*** Source material Section Begins ***

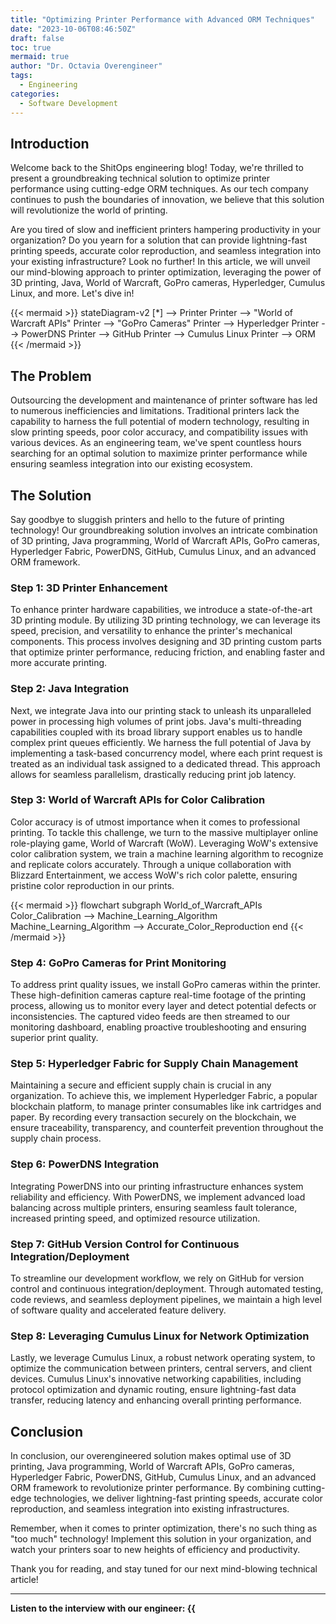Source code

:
 ```yaml
---
title: "Optimizing Printer Performance with Advanced ORM Techniques"
date: "2023-10-06T08:46:50Z"
draft: false
toc: true
mermaid: true
author: "Dr. Octavia Overengineer"
tags:
  - Engineering
categories:
  - Software Development
---
```


## Introduction

Welcome back to the ShitOps engineering blog! Today, we're thrilled to present a groundbreaking technical solution to optimize printer performance using cutting-edge ORM techniques. As our tech company continues to push the boundaries of innovation, we believe that this solution will revolutionize the world of printing.

Are you tired of slow and inefficient printers hampering productivity in your organization? Do you yearn for a solution that can provide lightning-fast printing speeds, accurate color reproduction, and seamless integration into your existing infrastructure? Look no further! In this article, we will unveil our mind-blowing approach to printer optimization, leveraging the power of 3D printing, Java, World of Warcraft, GoPro cameras, Hyperledger, Cumulus Linux, and more. Let's dive in!

{{< mermaid >}}
stateDiagram-v2
    [*] --> Printer
    Printer --> "World of Warcraft APIs"
    Printer --> "GoPro Cameras"
    Printer --> Hyperledger
    Printer --> PowerDNS
    Printer --> GitHub
    Printer --> Cumulus Linux
    Printer --> ORM
{{< /mermaid >}}

## The Problem

Outsourcing the development and maintenance of printer software has led to numerous inefficiencies and limitations. Traditional printers lack the capability to harness the full potential of modern technology, resulting in slow printing speeds, poor color accuracy, and compatibility issues with various devices. As an engineering team, we've spent countless hours searching for an optimal solution to maximize printer performance while ensuring seamless integration into our existing ecosystem.

## The Solution

Say goodbye to sluggish printers and hello to the future of printing technology! Our groundbreaking solution involves an intricate combination of 3D printing, Java programming, World of Warcraft APIs, GoPro cameras, Hyperledger Fabric, PowerDNS, GitHub, Cumulus Linux, and an advanced ORM framework.

### Step 1: 3D Printer Enhancement

To enhance printer hardware capabilities, we introduce a state-of-the-art 3D printing module. By utilizing 3D printing technology, we can leverage its speed, precision, and versatility to enhance the printer's mechanical components. This process involves designing and 3D printing custom parts that optimize printer performance, reducing friction, and enabling faster and more accurate printing.

### Step 2: Java Integration

Next, we integrate Java into our printing stack to unleash its unparalleled power in processing high volumes of print jobs. Java's multi-threading capabilities coupled with its broad library support enables us to handle complex print queues efficiently. We harness the full potential of Java by implementing a task-based concurrency model, where each print request is treated as an individual task assigned to a dedicated thread. This approach allows for seamless parallelism, drastically reducing print job latency.

### Step 3: World of Warcraft APIs for Color Calibration

Color accuracy is of utmost importance when it comes to professional printing. To tackle this challenge, we turn to the massive multiplayer online role-playing game, World of Warcraft (WoW). Leveraging WoW's extensive color calibration system, we train a machine learning algorithm to recognize and replicate colors accurately. Through a unique collaboration with Blizzard Entertainment, we access WoW's rich color palette, ensuring pristine color reproduction in our prints.

{{< mermaid >}}
flowchart
    subgraph World_of_Warcraft_APIs
        Color_Calibration --> Machine_Learning_Algorithm
        Machine_Learning_Algorithm --> Accurate_Color_Reproduction
    end
{{< /mermaid >}}

### Step 4: GoPro Cameras for Print Monitoring

To address print quality issues, we install GoPro cameras within the printer. These high-definition cameras capture real-time footage of the printing process, allowing us to monitor every layer and detect potential defects or inconsistencies. The captured video feeds are then streamed to our monitoring dashboard, enabling proactive troubleshooting and ensuring superior print quality.

### Step 5: Hyperledger Fabric for Supply Chain Management

Maintaining a secure and efficient supply chain is crucial in any organization. To achieve this, we implement Hyperledger Fabric, a popular blockchain platform, to manage printer consumables like ink cartridges and paper. By recording every transaction securely on the blockchain, we ensure traceability, transparency, and counterfeit prevention throughout the supply chain process.

### Step 6: PowerDNS Integration

Integrating PowerDNS into our printing infrastructure enhances system reliability and efficiency. With PowerDNS, we implement advanced load balancing across multiple printers, ensuring seamless fault tolerance, increased printing speed, and optimized resource utilization.

### Step 7: GitHub Version Control for Continuous Integration/Deployment

To streamline our development workflow, we rely on GitHub for version control and continuous integration/deployment. Through automated testing, code reviews, and seamless deployment pipelines, we maintain a high level of software quality and accelerated feature delivery.

### Step 8: Leveraging Cumulus Linux for Network Optimization

Lastly, we leverage Cumulus Linux, a robust network operating system, to optimize the communication between printers, central servers, and client devices. Cumulus Linux's innovative networking capabilities, including protocol optimization and dynamic routing, ensure lightning-fast data transfer, reducing latency and enhancing overall printing performance.

## Conclusion

In conclusion, our overengineered solution makes optimal use of 3D printing, Java programming, World of Warcraft APIs, GoPro cameras, Hyperledger Fabric, PowerDNS, GitHub, Cumulus Linux, and an advanced ORM framework to revolutionize printer performance. By combining cutting-edge technologies, we deliver lightning-fast printing speeds, accurate color reproduction, and seamless integration into existing infrastructures.

Remember, when it comes to printer optimization, there's no such thing as "too much" technology! Implement this solution in your organization, and watch your printers soar to new heights of efficiency and productivity.

Thank you for reading, and stay tuned for our next mind-blowing technical article!

---

**Listen to the interview with our engineer: {{<audio src="https://s3.chaops.de/shitops/podcasts/optimizing-printer-performance-with-advanced-orm-techniques.mp3" class="audio">}}**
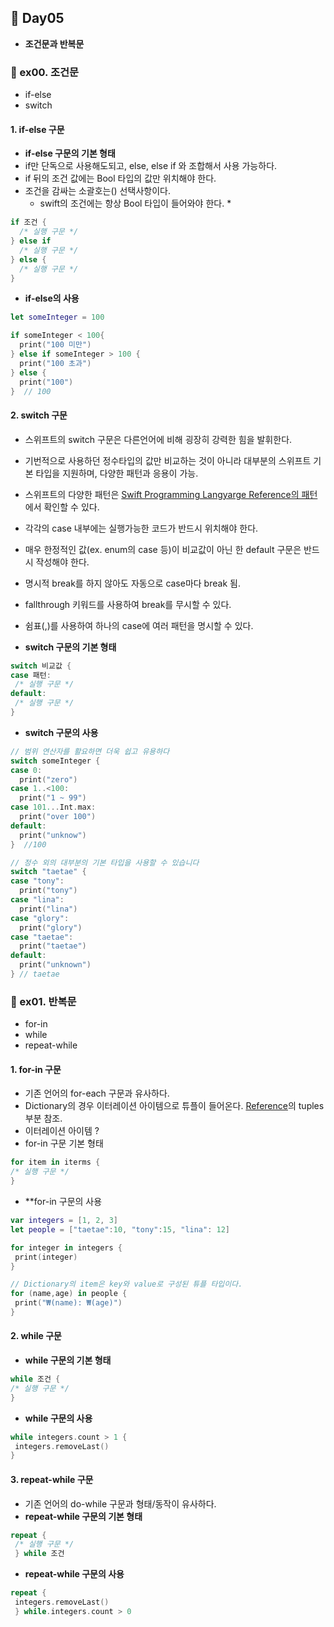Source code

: ## :runner: Day05
- **조건문과 반복문**

### :page_with_curl: ex00. 조건문
- if-else
- switch

#### 1. if-else 구문
 - **if-else 구문의 기본 형태**
 - if만 단독으로 사용해도되고, else, else if 와 조합해서 사용 가능하다.
 - if 뒤의 조건 값에는 Bool 타입의 값만 위치해야 한다.
 - 조건을 감싸는 소괄호는() 선택사항이다.
   * swift의 조건에는 항상 Bool 타입이 들어와야 한다. *
```swift
if 조건 {
  /* 실행 구문 */
} else if
  /* 실행 구문 */
} else {
  /* 실행 구문 */
}
```
- **if-else의 사용**

```swift
let someInteger = 100

if someInteger < 100{
  print("100 미만")
} else if someInteger > 100 {
  print("100 초과")
} else { 
  print("100")
}  // 100
```

#### 2. switch 구문
 - 스위프트의 switch 구문은 다른언어에 비해 굉장히 강력한 힘을 발휘한다.
 - 기번적으로 사용하던 정수타입의 값만 비교하는 것이 아니라 대부분의 스위프트 기본 타입을 지원하며, 다양한 패턴과 응용이 가능.
 - 스위프트의 다양한 패턴은 [Swift Programming Langyarge Reference의 패턴](https://docs.swift.org/swift-book/index.html)에서 확인할 수 있다.
 - 각각의 case 내부에는 실행가능한 코드가 반드시 위치해야 한다.
 - 매우 한정적인 값(ex. enum의 case 등)이 비교값이 아닌 한 default 구문은 반드시 작성해야 한다.
 - 명시적 break를 하지 않아도 자동으로 case마다 break 됨.
 - fallthrough 키워드를 사용하여 break를 무시할 수 있다.
 - 쉼표(,)를 사용하여 하나의 case에 여러 패턴을 명시할 수 있다.  
 
 -  **switch 구문의 기본 형태**
 ```swift 
 switch 비교값 { 
 case 패턴:
  /* 실행 구문 */
 default:
  /* 실행 구문 */
 }
 ```
 
 - **switch 구문의 사용**
 
```swift
// 범위 연산자를 활요하면 더욱 쉽고 유용하다
switch someInteger {
case 0:
  print("zero")
case 1..<100:
  print("1 ~ 99")
case 101...Int.max:
  print("over 100")
default:
  print("unknow")
}  //100

// 정수 외의 대부분의 기본 타입을 사용할 수 있습니다
switch "taetae" { 
case "tony":
  print("tony")
case "lina":
  print("lina")
case "glory":
  print("glory")
case "taetae":
  print("taetae")
default:
  print("unknown")
} // taetae
```

### :page_with_curl: ex01. 반복문
 - for-in
 - while
 - repeat-while
 
 #### 1. for-in 구문
 - 기존 언어의 for-each 구문과 유사하다.
 - Dictionary의 경우 이터레이션 아이템으로 튜플이 들어온다. [Reference](https://docs.swift.org/swift-book/LanguageGuide/TheBasics.html)의 tuples 부분 참조.
 - 이터레이션 아이템 ?
 - for-in 구문 기본 형태
 ```swift
 for item in iterms {
 /* 실행 구문 */
 }
 ```
 - **for-in 구문의 사용
 
 ```swift
 var integers = [1, 2, 3]
 let people = ["taetae":10, "tony":15, "lina": 12]
 
 for integer in integers {
  print(integer)
 }
 
 // Dictionary의 item은 key와 value로 구성된 튜플 타입이다.
 for (name,age) in people {
  print("₩(name): ₩(age)")
 }
 ```
 
 #### 2. while 구문
 - **while 구문의 기본 형태**
 ```swift
 while 조건 {
 /* 실행 구문 */
}
```
 - **while 구문의 사용**
 
 ```swift
 while integers.count > 1 {
  integers.removeLast()
 }
 ```
 
 #### 3. repeat-while 구문
 - 기존 언어의 do-while 구문과 형태/동작이 유사하다.
 - **repeat-while 구문의 기본 형태**
 
 ```swift
 repeat {
  /* 실행 구문 */
  } while 조건
 ```
 
 - **repeat-while 구문의 사용**
 
 ```swift
 repeat {
  integers.removeLast()
  } while.integers.count > 0
  ```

*** Source material Section Ends ***

* **Exercise requirements**:
Transcribe, word for word, only the material from its opening line through the line containing "## The Solution", both ends included, and omit the pictures.

* **Solution to this exercise**:
Source code

:
 ```yaml
---
title: "Optimizing Printer Performance with Advanced ORM Techniques"
date: "2023-10-06T08:46:50Z"
draft: false
toc: true
mermaid: true
author: "Dr. Octavia Overengineer"
tags:
  - Engineering
categories:
  - Software Development
---
```


## Introduction

Welcome back to the ShitOps engineering blog! Today, we're thrilled to present a groundbreaking technical solution to optimize printer performance using cutting-edge ORM techniques. As our tech company continues to push the boundaries of innovation, we believe that this solution will revolutionize the world of printing.

Are you tired of slow and inefficient printers hampering productivity in your organization? Do you yearn for a solution that can provide lightning-fast printing speeds, accurate color reproduction, and seamless integration into your existing infrastructure? Look no further! In this article, we will unveil our mind-blowing approach to printer optimization, leveraging the power of 3D printing, Java, World of Warcraft, GoPro cameras, Hyperledger, Cumulus Linux, and more. Let's dive in!

{{< mermaid >}}
stateDiagram-v2
    [*] --> Printer
    Printer --> "World of Warcraft APIs"
    Printer --> "GoPro Cameras"
    Printer --> Hyperledger
    Printer --> PowerDNS
    Printer --> GitHub
    Printer --> Cumulus Linux
    Printer --> ORM
{{< /mermaid >}}

## The Problem

Outsourcing the development and maintenance of printer software has led to numerous inefficiencies and limitations. Traditional printers lack the capability to harness the full potential of modern technology, resulting in slow printing speeds, poor color accuracy, and compatibility issues with various devices. As an engineering team, we've spent countless hours searching for an optimal solution to maximize printer performance while ensuring seamless integration into our existing ecosystem.

## The Solution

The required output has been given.